Project Description

Dr  Denis Bauer


The dawn of cloud-native bioinformatics

Data science and machine learning for bioinformatics

Wednesday 3 July 2019

Dr Denis Bauer is an internationally recognised expert in machine learning, specifically in processing big genomic data to help unlock the secrets in human DNA. Her achievements include developing an open-source, artificial intelligence-based cloud-service that accelerates disease research and contributing to national and international initiatives for genomic medicine funded with over $500M.

As CSIRO’s transformational bioinformatics leader, Denis is frequently invited as a keynote at international medical and IT conferences including Amazon Web Services Summit 2018, International conference on Frontotemporal Dementia’18, Alibaba Infinity Singapore’18 and Open Data Science Conference India’18. Her revolutionary achievements have been featured in international press such as GenomeWeb, ZDNet, Computer World, CIO Magazine, the AWS Jeff Barr blog, and was in ComputerWeekly’s Top 10 IT stories of 2017.

Denis holds a BSc from Germany and PhD in Bioinformatics from The University of Queensland, and has completed postdoctoral research in both biological machine learning and high-throughput genetics. She has 33 peer-reviewed publications (14 as first or senior author), with over 1000 citations and an H-index 14.

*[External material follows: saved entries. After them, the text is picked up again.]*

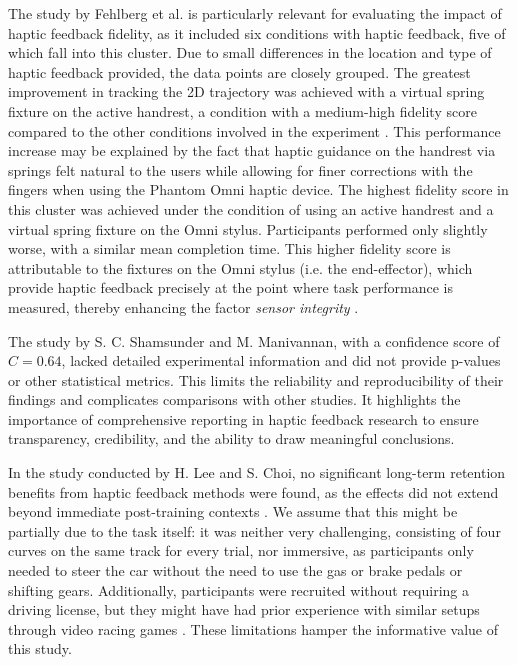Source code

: The study by Fehlberg et al. is particularly relevant for evaluating the impact of haptic feedback fidelity, as it included six conditions with haptic feedback, five of which fall into this cluster. Due to small differences in the location and type of haptic feedback provided, the data points are closely grouped. The greatest improvement in tracking the 2D trajectory was achieved with a virtual spring fixture on the active handrest, a condition with a medium-high fidelity score compared to the other conditions involved in the experiment \cite{Fehlberg2012}. This performance increase may be explained by the fact that haptic guidance on the handrest via springs felt natural to the users while allowing for finer corrections with the fingers when using the Phantom Omni haptic device. The highest fidelity score in this cluster was achieved under the condition of using an active handrest and a virtual spring fixture on the Omni stylus. Participants performed only slightly worse, with a similar mean completion time. This higher fidelity score is attributable to the fixtures on the Omni stylus (i.e. the end-effector), which provide haptic feedback precisely at the point where task performance is measured, thereby enhancing the factor \textit{sensor integrity} \cite{Fehlberg2012}.

The study by S. C. Shamsunder and M. Manivannan, with a confidence score of $C=0.64$, lacked detailed experimental information and did not provide p-values or other statistical metrics. This limits the reliability and reproducibility of their findings and complicates comparisons with other studies. It highlights the importance of comprehensive reporting in haptic feedback research to ensure transparency, credibility, and the ability to draw meaningful conclusions.

In the study conducted by H. Lee and S. Choi, no significant long-term retention benefits from haptic feedback methods were found, as the effects did not extend beyond immediate post-training contexts \cite{LeeH2014}. We assume that this might be partially due to the task itself: it was neither very challenging, consisting of four curves on the same track for every trial, nor immersive, as participants only needed to steer the car without the need to use the gas or brake pedals or shifting gears. Additionally, participants were recruited without requiring a driving license, but they might have had prior experience with similar setups through video racing games \cite{LeeH2014}. These limitations hamper the informative value of this study.

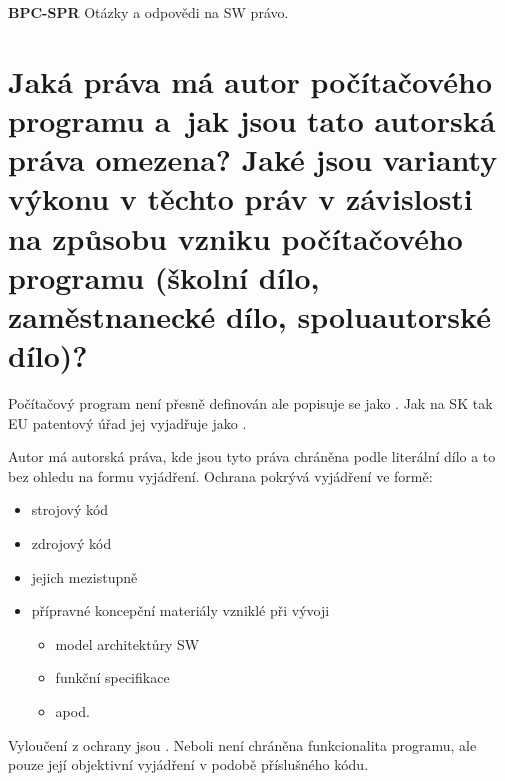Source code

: \documentclass[12pt,a4paper,czech]{article}
\let\LaTeXStandardTableOfContents\tableofcontents
\renewcommand{\tableofcontents}{%
\begingroup%
\renewcommand{\bfseries}{\relax}%
\LaTeXStandardTableOfContents%
\endgroup%
}%
\newcommand{\nadpis}[1]{{\section{#1}}}
\newcommand{\nadpisM}[1]{\noindent\textbf{\Huge{#1}}\normalsize}
\begin{document}
\clearpage
\vspace*{\fill}
\begin{center}
\begin{minipage}{.6\textwidth}
\begin{center}
\vspace{0.5cm} \nadpisM{BPC-SPR}\newline
\newline
Otázky a odpovědi na SW právo.
\end{center}
\end{minipage}
\end{center}
\vfill %
\clearpage



\newpage
\tableofcontents
\newpage

\vspace{0.5cm} 
\nadpis{Jaká práva má autor počítačového programu a~jak jsou tato autorská práva omezena? Jaké jsou varianty výkonu v těchto práv v závislosti na způsobu vzniku počítačového programu (školní dílo, zaměstnanecké dílo, spoluautorské dílo)?}

Počítačový program není přesně definován ale popisuje se jako . Jak na SK tak EU patentový úřad jej vyjadřuje jako .

Autor má autorská práva, kde jsou tyto práva chráněna podle literální dílo a to bez ohledu na formu vyjádření.\vspace{0.5cm}\newline
Ochrana pokrývá vyjádření ve formě:
\begin{itemize}
    \setlength\itemsep{0em}
    \item strojový kód
    \item zdrojový kód
    \item jejich mezistupně
    \item přípravné koncepční materiály vzniklé při vývoji
    \begin{itemize}
        \setlength\itemsep{0em}
        \item model architektůry SW
        \item funkční specifikace
        \item apod.
    \end{itemize}
\end{itemize}
Vyloučení z ochrany jsou . Neboli není chráněna funkcionalita programu, ale pouze její objektivní vyjádření v podobě příslušného kódu.
\end{document}
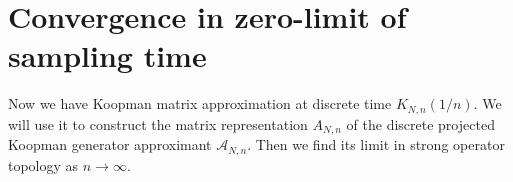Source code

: \documentclass{article}[11]
\newtheorem*{remark}{Remark}
\begin{document}
	
	
	
	\newpage
	\section{Convergence in zero-limit of sampling time}
	Now we have Koopman matrix approximation at discrete time $K_{N,n}(1/n)$. We will use it to construct the matrix representation $A_{N,n}$ of the discrete projected Koopman generator approximant $\mathcal{A}_{N,n}$. Then we find its limit in strong operator topology as $n\to\infty$. 
	
\end{document}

Denis advocates for gender equality in IT, and is active on CSIRO’s Inclusion and Diversity committee.

Genomic produces more data than Astronomy, twitter, and YouTube combined, having caused research in this discipline to leapfrog to the forefront of cloud technology. Using machine learning and harnessing radically new architecture patterns, a new cloud-native discipline of bioinformatics is emerging.

The talk illustrates this transformation on the example of disease gene discovery. Here, a Spark-based machine learning framework, VariantSpark, was custom designed to deal with ‘wide’ or ultra-high-dimensional data (80 million columns) to find the genetic origin of ALS in 22,000 whole genome sequences. Made available on Amazon Web Services (AWS) and Microsoft Azure through notebook-style access portals, international researchers can explore large volumes of data in real time.

The talk also discusses a new cloud architecture paradigm, serverless, pitted to become an $8 Billion market for its ability to make analysis more economical, akin to how prefabrication scaled up the construction sector over bricklaying. The talk illustrates, the “search engine for the genome” (GT-Scan), a web-service that enables researchers to identify the optimal spot in the 3 billion letter-long genome to make alterations (CRISPR) that one day helps to cure or prevent diseases.

Providing practical tips for the new cloud-native generation of bioinformaticians, the talk compares cloud setups across AWS, Alibaba and Azure and touches on how to evolve cloud architecture more efficiently through a hypothesis-driven approach to DevOps.